Instructions to follow:
Please return exactly the lines from the one containing "- CSC (Cyclic Redundancy Check) are" through the end of the records, including both.

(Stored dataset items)
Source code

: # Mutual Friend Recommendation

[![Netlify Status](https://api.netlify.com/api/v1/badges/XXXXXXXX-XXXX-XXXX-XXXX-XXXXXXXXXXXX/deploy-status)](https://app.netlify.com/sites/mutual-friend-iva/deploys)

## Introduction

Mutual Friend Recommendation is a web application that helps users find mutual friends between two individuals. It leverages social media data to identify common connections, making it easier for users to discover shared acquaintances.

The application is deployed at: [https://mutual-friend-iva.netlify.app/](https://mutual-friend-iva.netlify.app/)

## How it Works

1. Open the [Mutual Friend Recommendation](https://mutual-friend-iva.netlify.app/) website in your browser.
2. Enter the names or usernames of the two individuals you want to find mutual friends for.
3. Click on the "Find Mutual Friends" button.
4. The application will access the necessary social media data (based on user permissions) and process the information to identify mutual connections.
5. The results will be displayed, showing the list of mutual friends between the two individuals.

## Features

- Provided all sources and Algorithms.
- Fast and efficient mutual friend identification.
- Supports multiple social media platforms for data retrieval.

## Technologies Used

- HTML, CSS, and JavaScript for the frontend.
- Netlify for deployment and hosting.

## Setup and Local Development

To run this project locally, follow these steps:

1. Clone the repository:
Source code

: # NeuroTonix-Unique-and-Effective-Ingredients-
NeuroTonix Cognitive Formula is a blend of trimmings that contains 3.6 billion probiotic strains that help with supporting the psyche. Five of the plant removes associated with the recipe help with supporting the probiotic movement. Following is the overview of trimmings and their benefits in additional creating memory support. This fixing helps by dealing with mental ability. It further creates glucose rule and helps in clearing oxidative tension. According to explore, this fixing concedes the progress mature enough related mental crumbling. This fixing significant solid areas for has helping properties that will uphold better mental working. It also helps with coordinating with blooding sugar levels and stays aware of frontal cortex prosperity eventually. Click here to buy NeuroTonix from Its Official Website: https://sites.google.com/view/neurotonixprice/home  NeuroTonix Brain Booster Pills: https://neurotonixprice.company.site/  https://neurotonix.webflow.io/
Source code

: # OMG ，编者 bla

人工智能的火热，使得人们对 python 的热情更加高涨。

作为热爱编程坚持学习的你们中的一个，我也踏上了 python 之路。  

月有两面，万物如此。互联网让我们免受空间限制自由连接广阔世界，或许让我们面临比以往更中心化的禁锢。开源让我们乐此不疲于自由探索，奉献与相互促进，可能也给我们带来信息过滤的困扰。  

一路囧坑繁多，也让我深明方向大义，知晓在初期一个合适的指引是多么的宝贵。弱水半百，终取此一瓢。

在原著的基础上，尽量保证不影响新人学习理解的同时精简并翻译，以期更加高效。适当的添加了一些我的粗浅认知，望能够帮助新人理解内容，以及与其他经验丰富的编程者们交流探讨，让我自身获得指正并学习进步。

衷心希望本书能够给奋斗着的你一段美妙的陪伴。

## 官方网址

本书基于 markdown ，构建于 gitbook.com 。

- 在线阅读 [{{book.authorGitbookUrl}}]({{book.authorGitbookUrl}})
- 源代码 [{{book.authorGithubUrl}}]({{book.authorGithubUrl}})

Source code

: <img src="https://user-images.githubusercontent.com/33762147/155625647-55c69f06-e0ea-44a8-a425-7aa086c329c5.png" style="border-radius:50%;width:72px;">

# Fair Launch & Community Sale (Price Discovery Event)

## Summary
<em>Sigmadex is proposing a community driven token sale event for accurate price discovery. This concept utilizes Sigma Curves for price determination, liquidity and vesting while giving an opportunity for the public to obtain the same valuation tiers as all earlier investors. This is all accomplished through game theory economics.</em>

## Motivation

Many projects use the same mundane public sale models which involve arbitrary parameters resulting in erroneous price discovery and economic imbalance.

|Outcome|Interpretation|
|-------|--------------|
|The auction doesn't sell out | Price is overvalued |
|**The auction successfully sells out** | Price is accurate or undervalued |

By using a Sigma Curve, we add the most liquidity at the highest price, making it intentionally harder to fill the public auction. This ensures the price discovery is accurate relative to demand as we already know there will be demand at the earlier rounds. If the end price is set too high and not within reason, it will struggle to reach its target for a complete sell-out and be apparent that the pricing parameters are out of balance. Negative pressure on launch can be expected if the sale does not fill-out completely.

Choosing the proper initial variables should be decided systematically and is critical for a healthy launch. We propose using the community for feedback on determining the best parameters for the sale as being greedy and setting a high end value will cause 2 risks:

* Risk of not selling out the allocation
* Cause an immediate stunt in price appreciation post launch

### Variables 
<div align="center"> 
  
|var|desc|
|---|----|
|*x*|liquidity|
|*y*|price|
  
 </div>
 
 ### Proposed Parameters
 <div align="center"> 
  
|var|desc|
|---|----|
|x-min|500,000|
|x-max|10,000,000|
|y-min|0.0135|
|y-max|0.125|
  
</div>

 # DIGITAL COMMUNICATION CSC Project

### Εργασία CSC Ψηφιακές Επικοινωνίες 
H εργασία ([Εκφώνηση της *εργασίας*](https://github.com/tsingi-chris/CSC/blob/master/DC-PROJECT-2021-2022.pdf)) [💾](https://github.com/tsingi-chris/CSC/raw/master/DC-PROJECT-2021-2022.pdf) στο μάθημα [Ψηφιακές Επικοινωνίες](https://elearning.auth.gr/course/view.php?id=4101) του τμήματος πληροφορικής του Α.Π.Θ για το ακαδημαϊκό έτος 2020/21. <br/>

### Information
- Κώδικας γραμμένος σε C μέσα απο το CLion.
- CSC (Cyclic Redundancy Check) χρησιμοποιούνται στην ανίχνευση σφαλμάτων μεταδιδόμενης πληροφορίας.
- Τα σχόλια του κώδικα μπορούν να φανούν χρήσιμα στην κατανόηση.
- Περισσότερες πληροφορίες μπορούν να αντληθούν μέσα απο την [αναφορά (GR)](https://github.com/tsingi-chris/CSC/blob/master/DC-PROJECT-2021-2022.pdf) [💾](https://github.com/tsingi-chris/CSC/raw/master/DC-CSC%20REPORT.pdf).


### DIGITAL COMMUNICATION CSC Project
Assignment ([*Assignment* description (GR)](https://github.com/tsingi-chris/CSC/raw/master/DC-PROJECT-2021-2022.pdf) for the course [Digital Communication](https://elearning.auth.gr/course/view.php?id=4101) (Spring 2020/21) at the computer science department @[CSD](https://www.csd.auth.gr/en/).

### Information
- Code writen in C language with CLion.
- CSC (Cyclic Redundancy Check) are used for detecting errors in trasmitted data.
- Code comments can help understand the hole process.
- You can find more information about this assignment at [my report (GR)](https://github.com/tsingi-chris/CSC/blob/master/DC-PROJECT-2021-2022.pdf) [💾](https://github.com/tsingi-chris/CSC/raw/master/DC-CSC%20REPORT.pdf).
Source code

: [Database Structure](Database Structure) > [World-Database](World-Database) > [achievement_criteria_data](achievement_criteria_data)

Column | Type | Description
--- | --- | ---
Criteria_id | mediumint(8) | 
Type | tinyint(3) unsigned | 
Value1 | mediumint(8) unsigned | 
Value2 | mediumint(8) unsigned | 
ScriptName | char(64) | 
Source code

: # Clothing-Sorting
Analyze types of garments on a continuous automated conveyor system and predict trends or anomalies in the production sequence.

The completed task:
- CSC (Cyclic Redundancy Check) are used for detecting errors in trasmitted data.
- Code comments can help understand the hole process.
- You can find more information about this assignment at [my report (GR)](https://github.com/tsingi-chris/CSC/blob/master/DC-PROJECT-2021-2022.pdf) [💾](https://github.com/tsingi-chris/CSC/raw/master/DC-CSC%20REPORT.pdf).
Source code

: [Database Structure](Database Structure) > [World-Database](World-Database) > [achievement_criteria_data](achievement_criteria_data)

Column | Type | Description
--- | --- | ---
Criteria_id | mediumint(8) | 
Type | tinyint(3) unsigned | 
Value1 | mediumint(8) unsigned | 
Value2 | mediumint(8) unsigned | 
ScriptName | char(64) | 
Source code

: # Clothing-Sorting
Analyze types of garments on a continuous automated conveyor system and predict trends or anomalies in the production sequence.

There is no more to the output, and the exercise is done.